**What you have to do**
Each line of the data below from the one holding "### Device and app management | Cloud PC" to the one holding "- **README.md**: Riscrittura", inclusive, is to be reproduced exactly; no other line belongs in the answer.

**Information supplied**
=== Section Start ===

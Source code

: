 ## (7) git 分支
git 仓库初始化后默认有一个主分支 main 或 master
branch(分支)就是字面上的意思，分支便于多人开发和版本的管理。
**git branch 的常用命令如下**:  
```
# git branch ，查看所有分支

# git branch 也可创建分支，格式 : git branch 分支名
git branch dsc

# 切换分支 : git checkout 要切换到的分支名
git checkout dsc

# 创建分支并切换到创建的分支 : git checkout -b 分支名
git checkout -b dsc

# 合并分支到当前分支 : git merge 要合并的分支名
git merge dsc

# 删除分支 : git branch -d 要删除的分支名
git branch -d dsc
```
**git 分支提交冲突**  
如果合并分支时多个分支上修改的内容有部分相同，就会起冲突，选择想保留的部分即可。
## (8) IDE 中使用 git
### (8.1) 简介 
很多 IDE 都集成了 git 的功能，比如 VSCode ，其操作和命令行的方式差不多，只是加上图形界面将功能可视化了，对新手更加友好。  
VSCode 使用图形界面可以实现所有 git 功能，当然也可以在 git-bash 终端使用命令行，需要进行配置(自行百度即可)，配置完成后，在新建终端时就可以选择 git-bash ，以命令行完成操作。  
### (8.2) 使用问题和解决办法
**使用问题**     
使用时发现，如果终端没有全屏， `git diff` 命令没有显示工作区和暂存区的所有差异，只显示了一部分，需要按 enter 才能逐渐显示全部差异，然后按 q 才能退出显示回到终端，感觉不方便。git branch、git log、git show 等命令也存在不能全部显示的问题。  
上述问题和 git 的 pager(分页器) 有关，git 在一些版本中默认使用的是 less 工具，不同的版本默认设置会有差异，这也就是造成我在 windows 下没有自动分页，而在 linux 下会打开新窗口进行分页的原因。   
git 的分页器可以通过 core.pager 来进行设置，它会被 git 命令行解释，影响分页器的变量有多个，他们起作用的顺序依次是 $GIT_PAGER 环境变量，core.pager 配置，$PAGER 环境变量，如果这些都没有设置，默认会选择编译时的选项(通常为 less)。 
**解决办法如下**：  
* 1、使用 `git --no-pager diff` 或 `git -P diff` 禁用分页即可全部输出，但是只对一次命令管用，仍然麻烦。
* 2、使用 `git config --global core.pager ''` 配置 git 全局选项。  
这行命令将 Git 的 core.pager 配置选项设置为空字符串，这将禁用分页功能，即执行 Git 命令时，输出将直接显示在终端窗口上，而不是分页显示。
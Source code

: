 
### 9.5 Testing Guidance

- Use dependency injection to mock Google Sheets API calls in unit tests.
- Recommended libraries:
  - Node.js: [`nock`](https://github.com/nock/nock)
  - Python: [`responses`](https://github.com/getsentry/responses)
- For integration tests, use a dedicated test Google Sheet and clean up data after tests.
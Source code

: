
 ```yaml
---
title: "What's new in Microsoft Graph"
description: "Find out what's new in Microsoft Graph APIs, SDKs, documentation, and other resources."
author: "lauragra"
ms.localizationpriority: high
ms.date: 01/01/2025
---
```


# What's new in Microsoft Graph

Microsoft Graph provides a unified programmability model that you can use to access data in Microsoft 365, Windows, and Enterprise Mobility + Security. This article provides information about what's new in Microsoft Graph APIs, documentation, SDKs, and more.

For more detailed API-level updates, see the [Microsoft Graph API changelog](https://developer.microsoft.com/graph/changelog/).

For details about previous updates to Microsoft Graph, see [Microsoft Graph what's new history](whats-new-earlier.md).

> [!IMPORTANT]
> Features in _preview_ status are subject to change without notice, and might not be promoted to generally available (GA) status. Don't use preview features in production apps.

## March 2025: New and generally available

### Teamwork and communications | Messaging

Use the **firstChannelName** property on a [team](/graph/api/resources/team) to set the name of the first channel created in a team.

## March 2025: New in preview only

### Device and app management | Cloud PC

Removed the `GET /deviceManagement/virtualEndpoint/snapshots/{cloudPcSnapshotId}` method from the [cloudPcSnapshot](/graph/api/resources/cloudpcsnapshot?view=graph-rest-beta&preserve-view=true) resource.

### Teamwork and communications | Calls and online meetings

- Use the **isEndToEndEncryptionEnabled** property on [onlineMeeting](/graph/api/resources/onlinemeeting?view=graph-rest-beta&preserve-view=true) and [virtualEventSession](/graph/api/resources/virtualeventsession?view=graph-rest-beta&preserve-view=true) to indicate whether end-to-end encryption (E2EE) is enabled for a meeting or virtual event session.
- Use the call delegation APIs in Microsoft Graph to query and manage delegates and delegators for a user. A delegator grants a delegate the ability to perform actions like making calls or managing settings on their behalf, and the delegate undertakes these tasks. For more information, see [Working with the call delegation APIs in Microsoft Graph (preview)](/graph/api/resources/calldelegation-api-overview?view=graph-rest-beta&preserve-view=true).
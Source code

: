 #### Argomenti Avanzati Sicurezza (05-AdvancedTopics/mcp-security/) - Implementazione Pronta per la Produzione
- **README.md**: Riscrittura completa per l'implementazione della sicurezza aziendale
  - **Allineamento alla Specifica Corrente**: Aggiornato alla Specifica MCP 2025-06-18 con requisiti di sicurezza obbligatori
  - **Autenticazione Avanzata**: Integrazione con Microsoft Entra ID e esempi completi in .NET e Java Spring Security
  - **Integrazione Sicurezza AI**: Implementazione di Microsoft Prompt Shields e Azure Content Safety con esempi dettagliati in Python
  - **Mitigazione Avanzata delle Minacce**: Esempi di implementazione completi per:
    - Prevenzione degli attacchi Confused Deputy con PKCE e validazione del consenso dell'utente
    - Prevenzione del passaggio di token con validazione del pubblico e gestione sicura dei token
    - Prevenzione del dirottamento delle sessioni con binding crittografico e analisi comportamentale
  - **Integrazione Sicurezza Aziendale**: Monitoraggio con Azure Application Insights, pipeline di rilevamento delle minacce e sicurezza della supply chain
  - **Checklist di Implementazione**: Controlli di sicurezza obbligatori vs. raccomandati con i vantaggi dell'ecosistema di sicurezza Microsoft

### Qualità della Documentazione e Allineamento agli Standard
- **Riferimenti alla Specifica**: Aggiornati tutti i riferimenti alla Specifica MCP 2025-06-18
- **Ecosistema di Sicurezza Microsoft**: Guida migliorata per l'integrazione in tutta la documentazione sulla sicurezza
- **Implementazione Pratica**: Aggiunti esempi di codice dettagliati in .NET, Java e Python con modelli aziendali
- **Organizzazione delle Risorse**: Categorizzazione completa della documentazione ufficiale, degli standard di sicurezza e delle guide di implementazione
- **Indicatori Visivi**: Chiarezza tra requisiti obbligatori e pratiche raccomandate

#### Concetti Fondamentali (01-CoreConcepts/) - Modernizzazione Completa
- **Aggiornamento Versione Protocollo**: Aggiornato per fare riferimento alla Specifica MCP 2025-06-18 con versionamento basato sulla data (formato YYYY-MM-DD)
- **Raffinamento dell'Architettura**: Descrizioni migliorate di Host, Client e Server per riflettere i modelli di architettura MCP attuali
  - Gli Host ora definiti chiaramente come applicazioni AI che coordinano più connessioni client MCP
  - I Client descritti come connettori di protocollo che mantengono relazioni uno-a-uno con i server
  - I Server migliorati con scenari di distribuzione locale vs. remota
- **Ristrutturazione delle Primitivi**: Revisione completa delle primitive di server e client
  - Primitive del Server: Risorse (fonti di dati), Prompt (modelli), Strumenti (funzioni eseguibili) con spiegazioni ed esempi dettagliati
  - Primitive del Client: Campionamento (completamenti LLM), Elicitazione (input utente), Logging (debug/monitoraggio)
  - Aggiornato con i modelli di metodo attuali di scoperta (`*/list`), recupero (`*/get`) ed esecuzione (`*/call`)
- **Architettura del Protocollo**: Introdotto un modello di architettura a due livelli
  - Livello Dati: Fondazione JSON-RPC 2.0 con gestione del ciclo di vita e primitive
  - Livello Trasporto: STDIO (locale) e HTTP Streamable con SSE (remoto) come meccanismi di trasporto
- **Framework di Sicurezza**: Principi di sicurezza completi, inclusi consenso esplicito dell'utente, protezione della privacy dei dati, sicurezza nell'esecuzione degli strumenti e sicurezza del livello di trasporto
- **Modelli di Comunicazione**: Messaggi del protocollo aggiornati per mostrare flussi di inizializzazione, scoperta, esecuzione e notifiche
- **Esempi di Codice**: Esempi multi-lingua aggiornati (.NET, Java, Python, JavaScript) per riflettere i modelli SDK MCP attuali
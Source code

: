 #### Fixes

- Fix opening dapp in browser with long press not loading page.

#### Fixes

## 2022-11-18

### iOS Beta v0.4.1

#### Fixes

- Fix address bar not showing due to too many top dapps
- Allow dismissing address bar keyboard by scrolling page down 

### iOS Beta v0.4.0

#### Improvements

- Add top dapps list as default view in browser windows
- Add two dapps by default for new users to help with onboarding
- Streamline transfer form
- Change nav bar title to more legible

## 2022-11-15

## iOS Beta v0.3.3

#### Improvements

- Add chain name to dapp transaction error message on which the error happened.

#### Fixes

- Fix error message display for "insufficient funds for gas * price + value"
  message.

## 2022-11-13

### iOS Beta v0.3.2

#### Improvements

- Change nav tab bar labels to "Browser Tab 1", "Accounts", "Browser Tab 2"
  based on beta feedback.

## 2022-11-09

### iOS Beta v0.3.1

=== Section End ===

**Completed task**
### Device and app management | Cloud PC

Removed the `GET /deviceManagement/virtualEndpoint/snapshots/{cloudPcSnapshotId}` method from the [cloudPcSnapshot](/graph/api/resources/cloudpcsnapshot?view=graph-rest-beta&preserve-view=true) resource.

### Teamwork and communications | Calls and online meetings

- Use the **isEndToEndEncryptionEnabled** property on [onlineMeeting](/graph/api/resources/onlinemeeting?view=graph-rest-beta&preserve-view=true) and [virtualEventSession](/graph/api/resources/virtualeventsession?view=graph-rest-beta&preserve-view=true) to indicate whether end-to-end encryption (E2EE) is enabled for a meeting or virtual event session.
- Use the call delegation APIs in Microsoft Graph to query and manage delegates and delegators for a user. A delegator grants a delegate the ability to perform actions like making calls or managing settings on their behalf, and the delegate undertakes these tasks. For more information, see [Working with the call delegation APIs in Microsoft Graph (preview)](/graph/api/resources/calldelegation-api-overview?view=graph-rest-beta&preserve-view=true).
Source code

: #### Argomenti Avanzati Sicurezza (05-AdvancedTopics/mcp-security/) - Implementazione Pronta per la Produzione
- **README.md**: Riscrittura completa per l'implementazione della sicurezza aziendale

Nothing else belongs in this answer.